In this case, it’s his.

Having just turned 70, he says it is time to get off this “great ride” through football he’s been on the past 50 years. Time to let someone else tend to this behemoth he’s created, which is popularly known as the NFL scouting combine. Time to still have the energy to “kick the dog a little bit.”

That’s figurative speech, animal lovers.

By its official title, the combine is the National Invitational Camp Inc. The annual time-’em, test-’em, measure-’em, weigh-’em, psychoanalyze-’em, get-toknow-’em (pardon me for lapsing into Mitch Daniels-speak) has been Babb’s labor of love more than 20 years, the last 18 here in Indy.

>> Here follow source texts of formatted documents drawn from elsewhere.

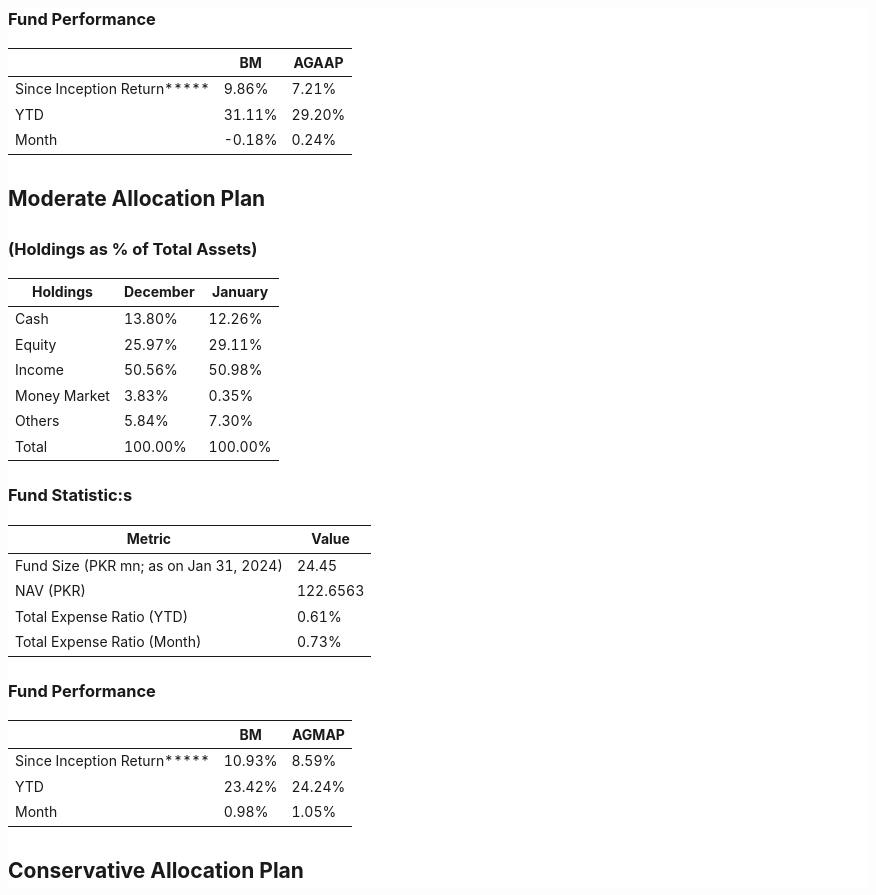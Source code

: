 ### Fund Performance

|                              | BM     | AGAAP  |
| ---------------------------- | ------ | ------ |
| Since Inception Return**\*** | 9.86%  | 7.21%  |
| YTD                          | 31.11% | 29.20% |
| Month                        | -0.18% | 0.24%  |

## Moderate Allocation Plan

### (Holdings as % of Total Assets)

| Holdings     | December | January |
| ------------ | -------- | ------- |
| Cash         | 13.80%   | 12.26%  |
| Equity       | 25.97%   | 29.11%  |
| Income       | 50.56%   | 50.98%  |
| Money Market | 3.83%    | 0.35%   |
| Others       | 5.84%    | 7.30%   |
| Total        | 100.00%  | 100.00% |

### Fund Statistic:s

| Metric                                 | Value    |
| -------------------------------------- | -------- |
| Fund Size (PKR mn; as on Jan 31, 2024) | 24.45    |
| NAV (PKR)                              | 122.6563 |
| Total Expense Ratio (YTD)              | 0.61%    |
| Total Expense Ratio (Month)            | 0.73%    |

### Fund Performance

|                              | BM     | AGMAP  |
| ---------------------------- | ------ | ------ |
| Since Inception Return**\*** | 10.93% | 8.59%  |
| YTD                          | 23.42% | 24.24% |
| Month                        | 0.98%  | 1.05%  |

## Conservative Allocation Plan
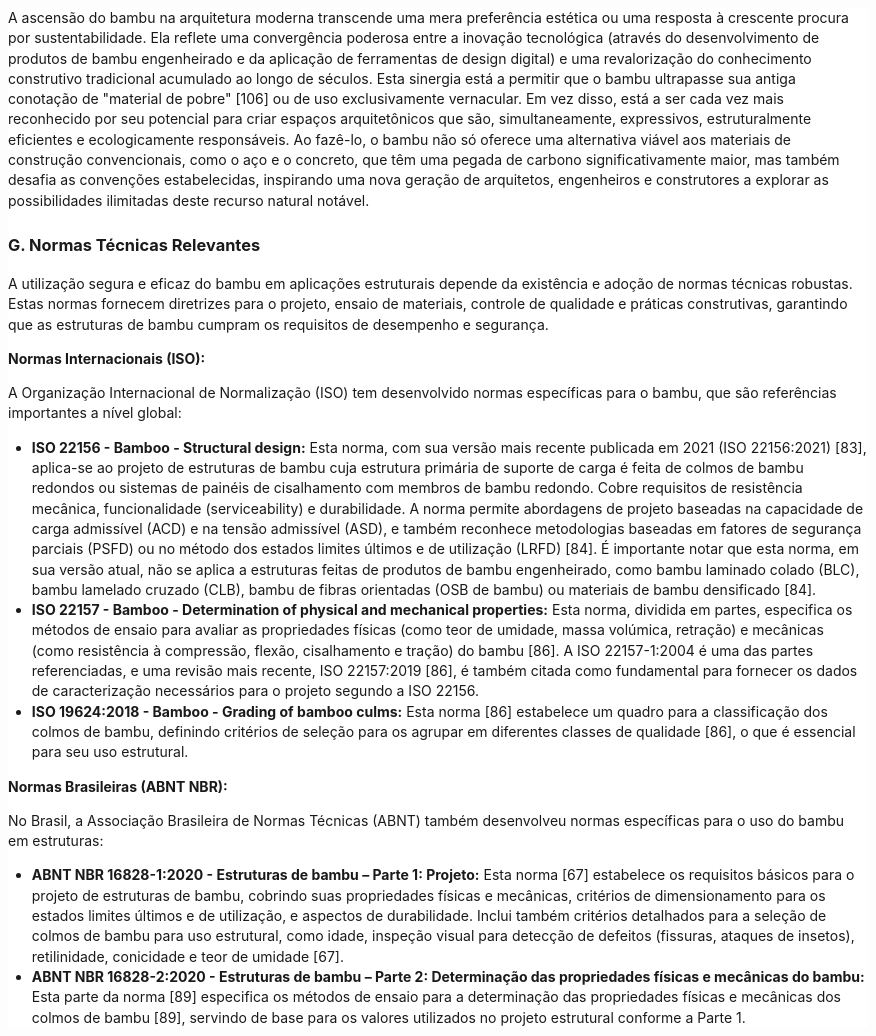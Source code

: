 A ascensão do bambu na arquitetura moderna transcende uma mera preferência estética ou uma resposta à crescente procura por sustentabilidade. Ela reflete uma convergência poderosa entre a inovação tecnológica (através do desenvolvimento de produtos de bambu engenheirado e da aplicação de ferramentas de design digital) e uma revalorização do conhecimento construtivo tradicional acumulado ao longo de séculos. Esta sinergia está a permitir que o bambu ultrapasse sua antiga conotação de "material de pobre" [106] ou de uso exclusivamente vernacular. Em vez disso, está a ser cada vez mais reconhecido por seu potencial para criar espaços arquitetônicos que são, simultaneamente, expressivos, estruturalmente eficientes e ecologicamente responsáveis. Ao fazê-lo, o bambu não só oferece uma alternativa viável aos materiais de construção convencionais, como o aço e o concreto, que têm uma pegada de carbono significativamente maior, mas também desafia as convenções estabelecidas, inspirando uma nova geração de arquitetos, engenheiros e construtores a explorar as possibilidades ilimitadas deste recurso natural notável.

### G. Normas Técnicas Relevantes

A utilização segura e eficaz do bambu em aplicações estruturais depende da existência e adoção de normas técnicas robustas. Estas normas fornecem diretrizes para o projeto, ensaio de materiais, controle de qualidade e práticas construtivas, garantindo que as estruturas de bambu cumpram os requisitos de desempenho e segurança.

**Normas Internacionais (ISO):**

A Organização Internacional de Normalização (ISO) tem desenvolvido normas específicas para o bambu, que são referências importantes a nível global:

*   **ISO 22156 - Bamboo - Structural design:** Esta norma, com sua versão mais recente publicada em 2021 (ISO 22156:2021) [83], aplica-se ao projeto de estruturas de bambu cuja estrutura primária de suporte de carga é feita de colmos de bambu redondos ou sistemas de painéis de cisalhamento com membros de bambu redondo. Cobre requisitos de resistência mecânica, funcionalidade (serviceability) e durabilidade. A norma permite abordagens de projeto baseadas na capacidade de carga admissível (ACD) e na tensão admissível (ASD), e também reconhece metodologias baseadas em fatores de segurança parciais (PSFD) ou no método dos estados limites últimos e de utilização (LRFD) [84]. É importante notar que esta norma, em sua versão atual, não se aplica a estruturas feitas de produtos de bambu engenheirado, como bambu laminado colado (BLC), bambu lamelado cruzado (CLB), bambu de fibras orientadas (OSB de bambu) ou materiais de bambu densificado [84].
*   **ISO 22157 - Bamboo - Determination of physical and mechanical properties:** Esta norma, dividida em partes, especifica os métodos de ensaio para avaliar as propriedades físicas (como teor de umidade, massa volúmica, retração) e mecânicas (como resistência à compressão, flexão, cisalhamento e tração) do bambu [86]. A ISO 22157-1:2004 é uma das partes referenciadas, e uma revisão mais recente, ISO 22157:2019 [86], é também citada como fundamental para fornecer os dados de caracterização necessários para o projeto segundo a ISO 22156.
*   **ISO 19624:2018 - Bamboo - Grading of bamboo culms:** Esta norma [86] estabelece um quadro para a classificação dos colmos de bambu, definindo critérios de seleção para os agrupar em diferentes classes de qualidade [86], o que é essencial para seu uso estrutural.

**Normas Brasileiras (ABNT NBR):**

No Brasil, a Associação Brasileira de Normas Técnicas (ABNT) também desenvolveu normas específicas para o uso do bambu em estruturas:

*   **ABNT NBR 16828-1:2020 - Estruturas de bambu – Parte 1: Projeto:** Esta norma [67] estabelece os requisitos básicos para o projeto de estruturas de bambu, cobrindo suas propriedades físicas e mecânicas, critérios de dimensionamento para os estados limites últimos e de utilização, e aspectos de durabilidade. Inclui também critérios detalhados para a seleção de colmos de bambu para uso estrutural, como idade, inspeção visual para detecção de defeitos (fissuras, ataques de insetos), retilinidade, conicidade e teor de umidade [67].
*   **ABNT NBR 16828-2:2020 - Estruturas de bambu – Parte 2: Determinação das propriedades físicas e mecânicas do bambu:** Esta parte da norma [89] especifica os métodos de ensaio para a determinação das propriedades físicas e mecânicas dos colmos de bambu [89], servindo de base para os valores utilizados no projeto estrutural conforme a Parte 1.

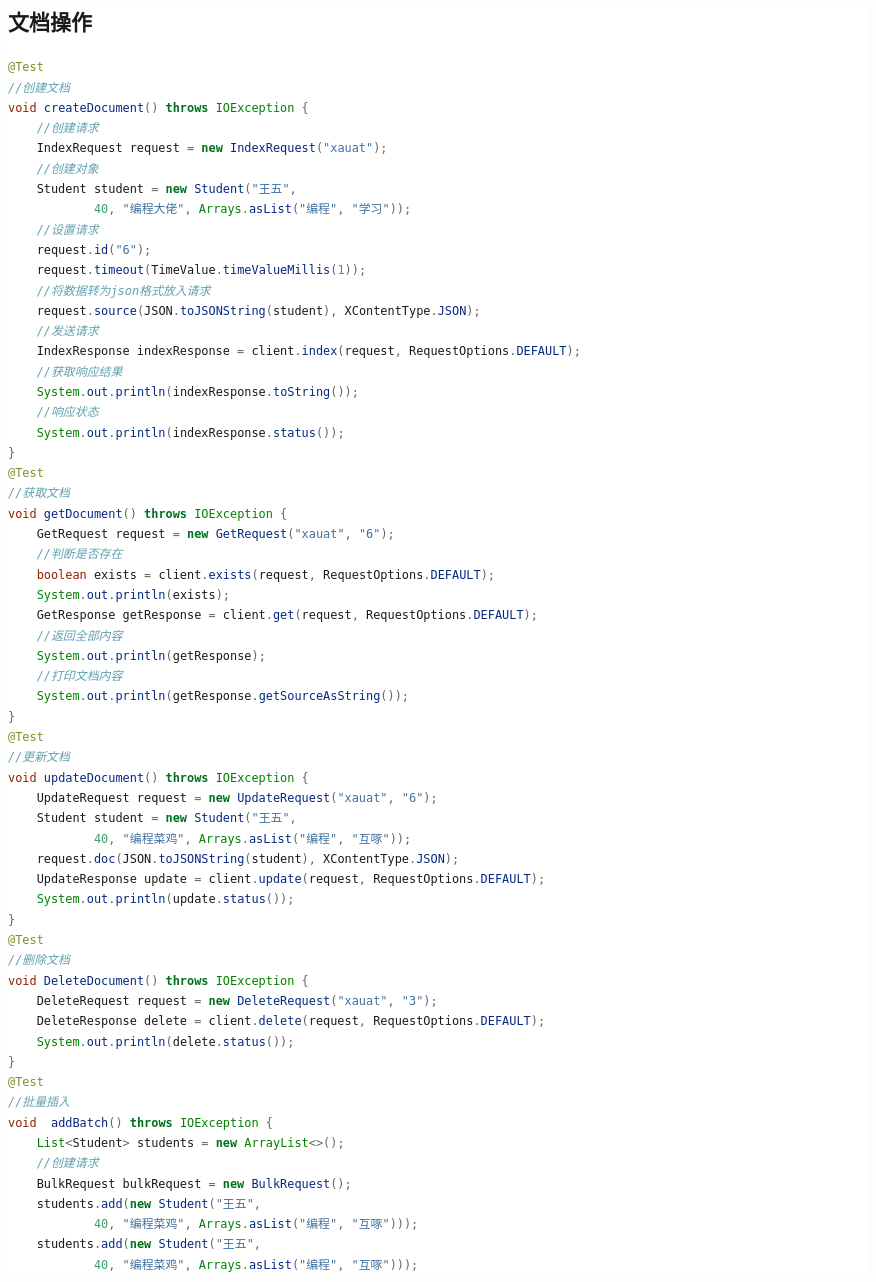 ## 文档操作

```java
@Test
//创建文档
void createDocument() throws IOException {
    //创建请求
    IndexRequest request = new IndexRequest("xauat");
    //创建对象
    Student student = new Student("王五",
            40, "编程大佬", Arrays.asList("编程", "学习"));
    //设置请求
    request.id("6");
    request.timeout(TimeValue.timeValueMillis(1));
    //将数据转为json格式放入请求
    request.source(JSON.toJSONString(student), XContentType.JSON);
    //发送请求
    IndexResponse indexResponse = client.index(request, RequestOptions.DEFAULT);
    //获取响应结果
    System.out.println(indexResponse.toString());
    //响应状态
    System.out.println(indexResponse.status());
}
@Test
//获取文档
void getDocument() throws IOException {
    GetRequest request = new GetRequest("xauat", "6");
    //判断是否存在
    boolean exists = client.exists(request, RequestOptions.DEFAULT);
    System.out.println(exists);
    GetResponse getResponse = client.get(request, RequestOptions.DEFAULT);
    //返回全部内容
    System.out.println(getResponse);
    //打印文档内容
    System.out.println(getResponse.getSourceAsString());
}
@Test
//更新文档
void updateDocument() throws IOException {
    UpdateRequest request = new UpdateRequest("xauat", "6");
    Student student = new Student("王五",
            40, "编程菜鸡", Arrays.asList("编程", "互啄"));
    request.doc(JSON.toJSONString(student), XContentType.JSON);
    UpdateResponse update = client.update(request, RequestOptions.DEFAULT);
    System.out.println(update.status());
}
@Test
//删除文档
void DeleteDocument() throws IOException {
    DeleteRequest request = new DeleteRequest("xauat", "3");
    DeleteResponse delete = client.delete(request, RequestOptions.DEFAULT);
    System.out.println(delete.status());
}
@Test
//批量插入
void  addBatch() throws IOException {
    List<Student> students = new ArrayList<>();
    //创建请求
    BulkRequest bulkRequest = new BulkRequest();
    students.add(new Student("王五",
            40, "编程菜鸡", Arrays.asList("编程", "互啄")));
    students.add(new Student("王五",
            40, "编程菜鸡", Arrays.asList("编程", "互啄")));
```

The week-long combine is another of those economic generators that critics of our sports movement in general and the proposed new multipurpose stadium in particular tend to overlook when judging whether it’s all worth it.

In this case, the “worth” is estimated (by the Indianapolis Convention and Visitors Association) at just below $3 million annually. That’s the money the players, NFL and team personnel, agents, media and assorted hangers-on bring to town and depart without.

That’s a bunch of depleted wallets or inflated expense accounts, take your pick. At any rate, just try to find a table at a steakhouse during combine time.

Other cities, sensing an asset for the taking, have tried to lure the combine to their burg. It hasn’t happened and Duke Babb, more than anyone, is the reason.

“Duke has always put great value on the people here in Indy and his relationships,” says Bob Bedell, president of the ICVA.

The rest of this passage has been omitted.